L’artiste allemande Luise Unger (née en 1956, à Bad Saulgau) s’immerge dans un processus créatif qui donne naissance à des formes aussi architectoniques qu’anthropomorphes, mais aussi à des silhouettes intangibles qui créent l’illusion d’ombres noires. En lévitation ou reposant sur un socle, ses créations plastiques dévoilent à l’observateur un espace où plusieurs épaisseurs transparentes délimitées par du fil métallique esquissent la transition entre intérieur et extérieur. La transparence créée par ce réseau métallique rompt les coutures de l’enveloppe extérieure : ainsi l’invisible devient visible, et les perceptions deviennent illusions. C’est sur ce mode que Luise Unger joue sur les transitions entre différents états, tissant les unes dans les autres des formes qui semblent être dans un constant état d’apesanteur.
Le travail de Claire Morgan (née en 1980, à Belfast) explore l’ambivalence de l’être humain dans son rapport avec la nature qui l’entoure. Nerve Ending, une nouvelle oeuvre de 2023, reprend son travail précédent présenté à Paris en 2022, et continue sa réflexion autour de la violence et de la vulnérabilité. La forme en grès rappelle indéniablement une dent, mais les jeux d’échelle et de surface permettent à Morgan de la présenter comme une entité corporelle, organique. Ses oeuvres sur papier, aussi délicates que brutales, s’articulent autour du rapport animal et humain dans le monde actuel où il existe une tension entre l’organique et l’artificiel. À travers son travail, Claire Morgan souhaiterait que chacun envisage les possibilités qui peuvent se présenter « à propos de choses qui auraient pu avoir lieu, ou des choses qui pourraient encore avoir lieu. »
Leiko Ikemura (née à Tsu, Mie) a quitté le Japon, son pays natal à l'âge de vingt et un ans, pour l'Europe où elle a étudié l'art et la littérature.

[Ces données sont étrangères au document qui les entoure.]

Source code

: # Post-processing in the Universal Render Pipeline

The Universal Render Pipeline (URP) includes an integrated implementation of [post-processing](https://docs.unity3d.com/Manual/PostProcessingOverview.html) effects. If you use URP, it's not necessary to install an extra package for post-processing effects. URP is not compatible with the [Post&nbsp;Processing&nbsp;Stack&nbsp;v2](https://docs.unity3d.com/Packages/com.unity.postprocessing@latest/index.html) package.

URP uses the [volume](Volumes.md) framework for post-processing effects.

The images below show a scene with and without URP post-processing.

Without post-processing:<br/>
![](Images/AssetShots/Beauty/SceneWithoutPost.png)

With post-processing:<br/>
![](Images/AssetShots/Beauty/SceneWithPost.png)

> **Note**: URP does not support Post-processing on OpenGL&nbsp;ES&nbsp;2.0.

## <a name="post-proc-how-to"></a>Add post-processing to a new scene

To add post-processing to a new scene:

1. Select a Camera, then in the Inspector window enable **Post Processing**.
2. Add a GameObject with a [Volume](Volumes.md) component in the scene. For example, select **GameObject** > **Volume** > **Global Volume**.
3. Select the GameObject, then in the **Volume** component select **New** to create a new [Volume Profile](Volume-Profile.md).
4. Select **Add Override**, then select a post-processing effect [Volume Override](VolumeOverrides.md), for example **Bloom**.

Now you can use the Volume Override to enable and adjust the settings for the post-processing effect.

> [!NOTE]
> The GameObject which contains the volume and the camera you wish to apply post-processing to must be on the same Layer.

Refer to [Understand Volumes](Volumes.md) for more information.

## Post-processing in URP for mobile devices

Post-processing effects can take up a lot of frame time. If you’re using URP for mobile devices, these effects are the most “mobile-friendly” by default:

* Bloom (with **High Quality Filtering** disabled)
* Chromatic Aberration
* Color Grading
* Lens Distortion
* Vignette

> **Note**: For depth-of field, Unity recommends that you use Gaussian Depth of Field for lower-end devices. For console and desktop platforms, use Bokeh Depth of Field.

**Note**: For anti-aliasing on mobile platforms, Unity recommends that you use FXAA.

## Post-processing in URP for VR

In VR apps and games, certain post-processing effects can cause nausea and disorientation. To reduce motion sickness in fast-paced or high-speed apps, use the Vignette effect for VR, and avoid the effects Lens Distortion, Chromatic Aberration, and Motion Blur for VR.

Ikemura a vécu en Espagne, en Suisse et enfin en Allemagne, où elle réside aujourd’hui. Son oeuvre impressionnante et éclectique pourrait être décrite comme la rencontre de l’Occident et de l’Orient. Les différents thèmes et techniques, de la peinture à la céramique, sont fortement liés à la terre et à la nature, mais sont également imprégnés d'une force mystique qui évoque des mondes imaginaires – notamment ceux des mythes et légendes du Pays du Soleil levant. Lying Pink et Pink Clouds, deux oeuvres de 2019, renvoient par leur composition au yamato-e, tout en gardant des éléments de la peinture de paysage occidentale. L'art d'Ikemura aborde des sujets aussi vastes que le cycle de la vie, le multiculturalisme et la sexualité. Elle considère l'art comme un moyen de défier "notre monde de dualismes" afin d'en transcender les limites. « L'imagination est la force la plus puissante dans mon travail », déclare-t-elle. C'est précisément grâce à l'imagination unique de Leiko Ikemura que le spectateur est invité à voyager à travers ses représentations poétiques, à la fois familières et déconcertantes.